Say the data back exactly as it is written below.
§
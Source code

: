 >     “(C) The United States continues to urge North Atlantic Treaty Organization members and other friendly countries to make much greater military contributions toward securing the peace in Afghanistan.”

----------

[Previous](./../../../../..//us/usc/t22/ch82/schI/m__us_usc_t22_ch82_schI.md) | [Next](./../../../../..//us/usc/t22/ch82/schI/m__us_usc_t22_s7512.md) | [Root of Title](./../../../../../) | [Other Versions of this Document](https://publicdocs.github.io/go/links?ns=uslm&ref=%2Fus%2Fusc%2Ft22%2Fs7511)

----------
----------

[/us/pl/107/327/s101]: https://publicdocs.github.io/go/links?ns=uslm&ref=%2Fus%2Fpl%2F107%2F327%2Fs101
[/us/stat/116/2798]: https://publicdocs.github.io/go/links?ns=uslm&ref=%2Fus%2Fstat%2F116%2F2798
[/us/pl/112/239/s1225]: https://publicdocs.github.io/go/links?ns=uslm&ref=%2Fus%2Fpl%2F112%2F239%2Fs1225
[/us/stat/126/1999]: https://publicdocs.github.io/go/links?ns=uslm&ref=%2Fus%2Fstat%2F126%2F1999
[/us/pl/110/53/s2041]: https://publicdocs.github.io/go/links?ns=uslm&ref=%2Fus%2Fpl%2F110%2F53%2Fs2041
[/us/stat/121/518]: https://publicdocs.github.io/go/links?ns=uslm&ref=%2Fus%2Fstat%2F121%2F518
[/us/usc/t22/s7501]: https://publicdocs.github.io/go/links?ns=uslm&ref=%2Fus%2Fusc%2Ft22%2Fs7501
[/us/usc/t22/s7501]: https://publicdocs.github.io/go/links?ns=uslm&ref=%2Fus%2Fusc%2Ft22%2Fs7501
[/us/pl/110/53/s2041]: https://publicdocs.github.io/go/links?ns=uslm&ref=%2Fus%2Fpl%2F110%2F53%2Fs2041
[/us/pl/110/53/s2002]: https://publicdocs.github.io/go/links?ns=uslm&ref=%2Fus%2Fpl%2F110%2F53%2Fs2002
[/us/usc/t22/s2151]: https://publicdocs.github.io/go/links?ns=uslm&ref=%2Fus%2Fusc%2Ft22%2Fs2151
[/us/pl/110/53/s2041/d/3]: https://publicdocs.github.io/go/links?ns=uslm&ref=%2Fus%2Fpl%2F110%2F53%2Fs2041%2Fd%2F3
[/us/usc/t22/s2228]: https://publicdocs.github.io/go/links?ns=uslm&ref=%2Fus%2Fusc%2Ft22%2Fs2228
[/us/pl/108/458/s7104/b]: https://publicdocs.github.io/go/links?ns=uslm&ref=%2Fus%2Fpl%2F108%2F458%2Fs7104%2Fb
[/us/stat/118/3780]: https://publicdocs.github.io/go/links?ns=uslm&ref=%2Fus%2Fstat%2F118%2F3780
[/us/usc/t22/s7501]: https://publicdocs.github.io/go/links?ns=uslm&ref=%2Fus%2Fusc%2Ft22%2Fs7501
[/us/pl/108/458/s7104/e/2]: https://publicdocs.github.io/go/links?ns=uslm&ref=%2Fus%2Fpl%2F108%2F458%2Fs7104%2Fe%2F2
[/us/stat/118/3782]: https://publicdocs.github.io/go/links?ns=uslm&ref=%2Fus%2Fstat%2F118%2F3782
§
> FINISHED TASK
Source code

: >     “(C) The United States continues to urge North Atlantic Treaty Organization members and other friendly countries to make much greater military contributions toward securing the peace in Afghanistan.”

----------

[Previous](./../../../../..//us/usc/t22/ch82/schI/m__us_usc_t22_ch82_schI.md) | [Next](./../../../../..//us/usc/t22/ch82/schI/m__us_usc_t22_s7512.md) | [Root of Title](./../../../../../) | [Other Versions of this Document](https://publicdocs.github.io/go/links?ns=uslm&ref=%2Fus%2Fusc%2Ft22%2Fs7511)

----------
----------

[/us/pl/107/327/s101]: https://publicdocs.github.io/go/links?ns=uslm&ref=%2Fus%2Fpl%2F107%2F327%2Fs101
[/us/stat/116/2798]: https://publicdocs.github.io/go/links?ns=uslm&ref=%2Fus%2Fstat%2F116%2F2798
[/us/pl/112/239/s1225]: https://publicdocs.github.io/go/links?ns=uslm&ref=%2Fus%2Fpl%2F112%2F239%2Fs1225
[/us/stat/126/1999]: https://publicdocs.github.io/go/links?ns=uslm&ref=%2Fus%2Fstat%2F126%2F1999
[/us/pl/110/53/s2041]: https://publicdocs.github.io/go/links?ns=uslm&ref=%2Fus%2Fpl%2F110%2F53%2Fs2041
[/us/stat/121/518]: https://publicdocs.github.io/go/links?ns=uslm&ref=%2Fus%2Fstat%2F121%2F518
[/us/usc/t22/s7501]: https://publicdocs.github.io/go/links?ns=uslm&ref=%2Fus%2Fusc%2Ft22%2Fs7501
[/us/usc/t22/s7501]: https://publicdocs.github.io/go/links?ns=uslm&ref=%2Fus%2Fusc%2Ft22%2Fs7501
[/us/pl/110/53/s2041]: https://publicdocs.github.io/go/links?ns=uslm&ref=%2Fus%2Fpl%2F110%2F53%2Fs2041
[/us/pl/110/53/s2002]: https://publicdocs.github.io/go/links?ns=uslm&ref=%2Fus%2Fpl%2F110%2F53%2Fs2002
[/us/usc/t22/s2151]: https://publicdocs.github.io/go/links?ns=uslm&ref=%2Fus%2Fusc%2Ft22%2Fs2151
[/us/pl/110/53/s2041/d/3]: https://publicdocs.github.io/go/links?ns=uslm&ref=%2Fus%2Fpl%2F110%2F53%2Fs2041%2Fd%2F3
[/us/usc/t22/s2228]: https://publicdocs.github.io/go/links?ns=uslm&ref=%2Fus%2Fusc%2Ft22%2Fs2228
[/us/pl/108/458/s7104/b]: https://publicdocs.github.io/go/links?ns=uslm&ref=%2Fus%2Fpl%2F108%2F458%2Fs7104%2Fb
[/us/stat/118/3780]: https://publicdocs.github.io/go/links?ns=uslm&ref=%2Fus%2Fstat%2F118%2F3780
[/us/usc/t22/s7501]: https://publicdocs.github.io/go/links?ns=uslm&ref=%2Fus%2Fusc%2Ft22%2Fs7501
[/us/pl/108/458/s7104/e/2]: https://publicdocs.github.io/go/links?ns=uslm&ref=%2Fus%2Fpl%2F108%2F458%2Fs7104%2Fe%2F2
[/us/stat/118/3782]: https://publicdocs.github.io/go/links?ns=uslm&ref=%2Fus%2Fstat%2F118%2F3782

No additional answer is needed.